Se hizo el silencio. Ambos se miraron cómo si aquella coincidencia hubiera cerrado la cicatriz que años atrás apareció.

—¿Entonces qué te ha parecido? —preguntó Ruth apurando su café.

—Comprendo el título de la novela, aunque sé que tuvieron que darle un par de vueltas. Yo estaba en la sala de al lado. Pero este título, Ana, encierra toda la historia. El tema central del juego es una excusa para mostrarnos el mundo de Ana que bien podría ser el de cualquiera de nosotros (exceptuando las adicciones, pero quizás tengamos otras). La historia habla de la amistad, de la familia, del amor, de la pasión, de todos los males del mundo y de todos los malos del mundo. La novela es un repaso a todas las preocupaciones y problemas que nos alertan y no nos dejan dormir. Ana eres tú y soy yo. Todos tenemos el apellido Tramel en algún lugar de la cadena de nuestro nombre.

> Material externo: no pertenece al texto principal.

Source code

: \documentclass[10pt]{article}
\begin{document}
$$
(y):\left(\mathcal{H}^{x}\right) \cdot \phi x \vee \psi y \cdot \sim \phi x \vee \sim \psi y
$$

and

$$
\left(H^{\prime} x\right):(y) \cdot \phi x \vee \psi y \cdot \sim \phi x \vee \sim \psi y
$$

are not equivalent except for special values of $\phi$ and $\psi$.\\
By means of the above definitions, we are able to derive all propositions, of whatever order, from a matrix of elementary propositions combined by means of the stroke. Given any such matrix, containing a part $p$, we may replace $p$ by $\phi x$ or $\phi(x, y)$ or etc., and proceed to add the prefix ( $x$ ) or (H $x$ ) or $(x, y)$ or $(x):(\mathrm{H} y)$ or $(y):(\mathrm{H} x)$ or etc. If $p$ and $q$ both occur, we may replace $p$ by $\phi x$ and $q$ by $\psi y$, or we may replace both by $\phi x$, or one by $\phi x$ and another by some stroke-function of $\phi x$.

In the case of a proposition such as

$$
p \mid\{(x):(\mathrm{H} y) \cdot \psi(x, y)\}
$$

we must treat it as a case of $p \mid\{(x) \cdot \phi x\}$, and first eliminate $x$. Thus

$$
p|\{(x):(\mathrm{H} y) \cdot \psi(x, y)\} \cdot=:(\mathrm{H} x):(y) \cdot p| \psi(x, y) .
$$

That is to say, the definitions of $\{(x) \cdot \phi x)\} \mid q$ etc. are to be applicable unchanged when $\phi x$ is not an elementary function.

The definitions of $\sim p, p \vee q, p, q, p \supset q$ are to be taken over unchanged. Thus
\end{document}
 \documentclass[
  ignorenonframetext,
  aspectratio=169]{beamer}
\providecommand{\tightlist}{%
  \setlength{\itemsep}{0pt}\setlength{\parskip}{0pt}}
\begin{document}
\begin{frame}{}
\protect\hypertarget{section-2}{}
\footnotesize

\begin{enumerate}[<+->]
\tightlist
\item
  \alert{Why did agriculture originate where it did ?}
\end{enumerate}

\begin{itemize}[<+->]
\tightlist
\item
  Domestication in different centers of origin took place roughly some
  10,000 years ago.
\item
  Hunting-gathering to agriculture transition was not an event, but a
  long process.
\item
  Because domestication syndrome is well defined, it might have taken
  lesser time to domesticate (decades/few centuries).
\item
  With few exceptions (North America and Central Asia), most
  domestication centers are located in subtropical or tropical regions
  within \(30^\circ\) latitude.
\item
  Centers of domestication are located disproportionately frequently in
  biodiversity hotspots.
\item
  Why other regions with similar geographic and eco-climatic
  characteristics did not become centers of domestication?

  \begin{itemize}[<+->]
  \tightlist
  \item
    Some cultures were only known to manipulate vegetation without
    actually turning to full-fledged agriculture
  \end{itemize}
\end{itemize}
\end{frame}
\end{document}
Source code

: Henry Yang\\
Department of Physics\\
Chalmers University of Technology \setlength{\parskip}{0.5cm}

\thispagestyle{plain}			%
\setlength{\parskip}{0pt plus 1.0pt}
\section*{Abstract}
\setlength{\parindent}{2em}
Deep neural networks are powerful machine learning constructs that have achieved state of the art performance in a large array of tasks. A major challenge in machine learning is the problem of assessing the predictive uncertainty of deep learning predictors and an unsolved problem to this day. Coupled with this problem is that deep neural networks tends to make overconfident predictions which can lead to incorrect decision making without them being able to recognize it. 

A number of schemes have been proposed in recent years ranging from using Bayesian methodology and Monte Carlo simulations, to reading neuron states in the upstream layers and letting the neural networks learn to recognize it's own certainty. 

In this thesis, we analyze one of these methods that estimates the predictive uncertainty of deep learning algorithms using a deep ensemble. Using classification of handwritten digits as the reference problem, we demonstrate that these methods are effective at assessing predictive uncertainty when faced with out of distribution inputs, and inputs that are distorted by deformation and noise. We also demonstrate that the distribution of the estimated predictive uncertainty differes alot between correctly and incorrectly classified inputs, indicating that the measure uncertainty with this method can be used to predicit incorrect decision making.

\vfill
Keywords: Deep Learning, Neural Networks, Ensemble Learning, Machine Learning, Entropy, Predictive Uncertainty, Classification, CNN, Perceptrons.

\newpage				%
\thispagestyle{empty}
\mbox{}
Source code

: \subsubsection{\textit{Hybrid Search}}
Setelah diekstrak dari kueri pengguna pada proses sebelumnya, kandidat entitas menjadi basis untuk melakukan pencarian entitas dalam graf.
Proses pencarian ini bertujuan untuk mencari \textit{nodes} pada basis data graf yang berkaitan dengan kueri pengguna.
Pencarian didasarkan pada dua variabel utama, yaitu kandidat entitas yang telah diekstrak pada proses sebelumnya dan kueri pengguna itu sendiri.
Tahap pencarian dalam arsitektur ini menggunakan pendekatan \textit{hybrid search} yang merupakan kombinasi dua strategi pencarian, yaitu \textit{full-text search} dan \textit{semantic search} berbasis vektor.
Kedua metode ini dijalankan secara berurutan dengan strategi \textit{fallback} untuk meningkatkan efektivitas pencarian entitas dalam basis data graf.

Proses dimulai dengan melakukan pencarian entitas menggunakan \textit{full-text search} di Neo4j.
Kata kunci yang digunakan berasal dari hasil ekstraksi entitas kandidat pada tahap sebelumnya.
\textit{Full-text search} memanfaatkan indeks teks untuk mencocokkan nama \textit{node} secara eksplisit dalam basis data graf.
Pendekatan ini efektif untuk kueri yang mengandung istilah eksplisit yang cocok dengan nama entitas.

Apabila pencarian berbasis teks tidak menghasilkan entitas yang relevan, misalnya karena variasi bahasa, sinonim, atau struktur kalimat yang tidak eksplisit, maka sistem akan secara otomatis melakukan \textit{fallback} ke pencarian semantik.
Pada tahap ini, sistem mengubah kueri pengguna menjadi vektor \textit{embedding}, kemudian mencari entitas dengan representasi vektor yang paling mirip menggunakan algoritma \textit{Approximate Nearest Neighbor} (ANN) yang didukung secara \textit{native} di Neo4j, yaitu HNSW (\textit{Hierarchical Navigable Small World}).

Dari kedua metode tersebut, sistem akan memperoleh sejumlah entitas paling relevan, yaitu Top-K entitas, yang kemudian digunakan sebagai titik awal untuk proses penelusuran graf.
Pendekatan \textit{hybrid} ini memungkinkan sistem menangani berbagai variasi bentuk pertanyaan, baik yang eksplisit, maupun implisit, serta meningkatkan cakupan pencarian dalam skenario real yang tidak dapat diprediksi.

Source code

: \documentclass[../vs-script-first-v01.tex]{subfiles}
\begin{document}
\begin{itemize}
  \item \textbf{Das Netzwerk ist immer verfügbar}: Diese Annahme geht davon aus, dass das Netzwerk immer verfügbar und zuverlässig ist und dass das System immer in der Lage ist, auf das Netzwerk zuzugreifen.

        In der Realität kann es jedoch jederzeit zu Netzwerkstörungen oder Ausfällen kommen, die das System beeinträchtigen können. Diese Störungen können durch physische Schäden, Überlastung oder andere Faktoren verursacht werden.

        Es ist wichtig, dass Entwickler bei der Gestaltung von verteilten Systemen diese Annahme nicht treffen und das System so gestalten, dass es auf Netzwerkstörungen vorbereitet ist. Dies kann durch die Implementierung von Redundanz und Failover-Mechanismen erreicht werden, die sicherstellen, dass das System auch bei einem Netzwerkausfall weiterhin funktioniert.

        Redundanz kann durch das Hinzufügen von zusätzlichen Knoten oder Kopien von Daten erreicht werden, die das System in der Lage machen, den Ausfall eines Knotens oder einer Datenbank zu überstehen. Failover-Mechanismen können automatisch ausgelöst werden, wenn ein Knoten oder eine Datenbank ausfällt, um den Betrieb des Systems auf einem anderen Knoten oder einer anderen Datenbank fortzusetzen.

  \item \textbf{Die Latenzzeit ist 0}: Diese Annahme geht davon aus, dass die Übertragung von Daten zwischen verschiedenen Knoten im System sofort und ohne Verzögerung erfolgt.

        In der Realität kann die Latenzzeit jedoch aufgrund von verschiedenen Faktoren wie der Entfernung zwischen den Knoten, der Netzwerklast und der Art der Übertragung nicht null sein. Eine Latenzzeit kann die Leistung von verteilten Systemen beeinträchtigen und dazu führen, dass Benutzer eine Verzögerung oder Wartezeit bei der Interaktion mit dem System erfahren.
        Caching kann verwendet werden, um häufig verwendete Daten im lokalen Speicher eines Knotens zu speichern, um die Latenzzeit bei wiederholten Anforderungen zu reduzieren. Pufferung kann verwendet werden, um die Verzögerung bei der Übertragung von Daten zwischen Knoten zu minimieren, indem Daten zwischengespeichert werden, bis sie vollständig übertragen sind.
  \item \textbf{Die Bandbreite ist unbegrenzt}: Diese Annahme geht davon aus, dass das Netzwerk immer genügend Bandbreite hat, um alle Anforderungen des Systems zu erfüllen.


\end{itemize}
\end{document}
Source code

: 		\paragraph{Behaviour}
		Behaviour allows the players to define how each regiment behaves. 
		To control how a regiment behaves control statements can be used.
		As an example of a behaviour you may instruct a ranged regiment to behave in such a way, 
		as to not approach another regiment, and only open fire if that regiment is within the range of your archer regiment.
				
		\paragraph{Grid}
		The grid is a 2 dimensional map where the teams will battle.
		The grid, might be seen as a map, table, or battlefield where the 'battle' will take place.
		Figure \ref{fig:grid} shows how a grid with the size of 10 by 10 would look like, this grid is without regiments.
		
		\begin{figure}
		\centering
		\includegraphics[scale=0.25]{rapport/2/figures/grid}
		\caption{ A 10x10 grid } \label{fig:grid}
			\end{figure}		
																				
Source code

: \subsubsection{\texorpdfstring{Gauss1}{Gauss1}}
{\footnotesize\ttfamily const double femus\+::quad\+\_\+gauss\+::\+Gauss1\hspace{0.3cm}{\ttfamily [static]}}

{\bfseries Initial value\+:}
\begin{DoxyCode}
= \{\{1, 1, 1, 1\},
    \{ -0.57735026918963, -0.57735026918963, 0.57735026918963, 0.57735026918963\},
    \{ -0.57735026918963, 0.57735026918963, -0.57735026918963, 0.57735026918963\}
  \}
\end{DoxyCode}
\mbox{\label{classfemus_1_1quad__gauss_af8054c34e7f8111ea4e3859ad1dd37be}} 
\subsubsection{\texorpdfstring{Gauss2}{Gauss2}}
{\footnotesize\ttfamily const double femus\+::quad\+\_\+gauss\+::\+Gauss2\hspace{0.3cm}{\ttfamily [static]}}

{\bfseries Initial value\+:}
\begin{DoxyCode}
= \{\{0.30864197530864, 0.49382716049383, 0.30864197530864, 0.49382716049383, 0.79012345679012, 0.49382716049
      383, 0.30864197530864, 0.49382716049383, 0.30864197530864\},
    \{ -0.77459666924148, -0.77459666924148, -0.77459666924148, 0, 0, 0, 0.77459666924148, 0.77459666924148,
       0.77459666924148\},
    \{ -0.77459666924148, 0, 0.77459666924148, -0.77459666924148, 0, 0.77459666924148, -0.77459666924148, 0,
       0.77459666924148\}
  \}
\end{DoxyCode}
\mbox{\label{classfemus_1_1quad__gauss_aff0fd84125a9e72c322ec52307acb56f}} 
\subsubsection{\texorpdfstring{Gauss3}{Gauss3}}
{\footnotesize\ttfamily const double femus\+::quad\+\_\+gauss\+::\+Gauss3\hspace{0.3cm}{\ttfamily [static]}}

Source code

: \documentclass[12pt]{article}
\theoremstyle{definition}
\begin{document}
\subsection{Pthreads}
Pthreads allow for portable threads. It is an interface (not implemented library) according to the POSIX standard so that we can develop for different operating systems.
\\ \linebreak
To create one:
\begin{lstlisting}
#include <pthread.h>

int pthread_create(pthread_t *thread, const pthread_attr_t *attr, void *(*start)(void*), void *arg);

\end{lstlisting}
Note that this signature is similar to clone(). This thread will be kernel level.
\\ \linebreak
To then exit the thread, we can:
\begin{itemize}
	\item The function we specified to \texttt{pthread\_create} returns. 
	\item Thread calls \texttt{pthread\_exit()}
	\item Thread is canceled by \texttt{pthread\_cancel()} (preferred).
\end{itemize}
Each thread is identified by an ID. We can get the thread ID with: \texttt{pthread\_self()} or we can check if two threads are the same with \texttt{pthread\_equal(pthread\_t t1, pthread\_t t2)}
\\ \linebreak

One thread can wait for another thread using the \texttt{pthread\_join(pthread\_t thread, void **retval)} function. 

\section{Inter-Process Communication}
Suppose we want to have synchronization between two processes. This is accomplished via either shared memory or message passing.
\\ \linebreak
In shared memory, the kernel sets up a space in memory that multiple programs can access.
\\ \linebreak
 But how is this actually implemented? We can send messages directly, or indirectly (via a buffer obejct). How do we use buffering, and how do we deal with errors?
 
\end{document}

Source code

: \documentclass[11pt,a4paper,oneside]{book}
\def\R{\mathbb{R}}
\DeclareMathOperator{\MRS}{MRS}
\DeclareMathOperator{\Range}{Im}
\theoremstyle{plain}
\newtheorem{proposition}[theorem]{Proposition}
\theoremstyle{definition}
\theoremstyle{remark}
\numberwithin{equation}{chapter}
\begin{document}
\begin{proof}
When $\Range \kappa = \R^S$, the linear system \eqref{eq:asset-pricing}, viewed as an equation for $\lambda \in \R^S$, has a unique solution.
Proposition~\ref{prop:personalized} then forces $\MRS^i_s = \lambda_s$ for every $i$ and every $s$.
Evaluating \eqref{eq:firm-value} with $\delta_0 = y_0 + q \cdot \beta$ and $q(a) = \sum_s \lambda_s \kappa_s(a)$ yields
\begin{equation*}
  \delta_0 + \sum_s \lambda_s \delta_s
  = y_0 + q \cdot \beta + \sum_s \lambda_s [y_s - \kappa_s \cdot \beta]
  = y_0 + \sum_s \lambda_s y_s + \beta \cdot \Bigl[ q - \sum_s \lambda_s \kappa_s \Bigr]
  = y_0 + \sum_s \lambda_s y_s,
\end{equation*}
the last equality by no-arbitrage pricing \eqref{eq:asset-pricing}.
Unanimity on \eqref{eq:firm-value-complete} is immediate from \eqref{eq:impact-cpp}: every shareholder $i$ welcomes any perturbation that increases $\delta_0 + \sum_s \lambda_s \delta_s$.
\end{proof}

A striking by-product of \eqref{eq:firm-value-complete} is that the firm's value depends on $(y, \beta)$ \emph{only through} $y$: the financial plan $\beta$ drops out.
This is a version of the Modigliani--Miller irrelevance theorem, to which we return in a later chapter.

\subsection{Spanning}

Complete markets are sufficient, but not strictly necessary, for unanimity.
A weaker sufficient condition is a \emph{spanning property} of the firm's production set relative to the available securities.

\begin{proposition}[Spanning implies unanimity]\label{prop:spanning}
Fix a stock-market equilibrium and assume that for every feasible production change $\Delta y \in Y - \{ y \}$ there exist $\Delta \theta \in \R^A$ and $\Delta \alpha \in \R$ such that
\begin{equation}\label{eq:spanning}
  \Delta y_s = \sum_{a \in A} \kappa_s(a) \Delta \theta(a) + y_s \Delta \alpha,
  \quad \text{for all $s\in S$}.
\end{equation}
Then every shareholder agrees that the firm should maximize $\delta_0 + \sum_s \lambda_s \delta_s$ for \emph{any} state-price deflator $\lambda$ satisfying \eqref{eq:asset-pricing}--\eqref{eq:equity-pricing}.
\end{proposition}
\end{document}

—Fíjate cómo empieza: en un apartamento que no es el suyo con alguien que no conoce, pero ha compartido el acto más íntimo y privado que existe entre dos seres humanos, en condiciones normales —continuó Ruth— y le da exactamente igual que opine o deje de opinar aquel que se levanta al baño cuando ella recibe una llamada que lo cambia todo. Después visita al hermano y se suceden los puntos de giro una y otra vez, como si estuviéramos en una montaña rusa de donde no podemos escapar.

—Roberto ha escrito una novela increíble que te deja con los dedos pegados al papel.

—Sí.

Y se hizo el silencio de nuevo. Ana Tramel les había dejado huella, una marca en el corazón tan grande que sus palabras no pronunciarían otro nombre hasta que sus dedos se despegasen por completo del libro.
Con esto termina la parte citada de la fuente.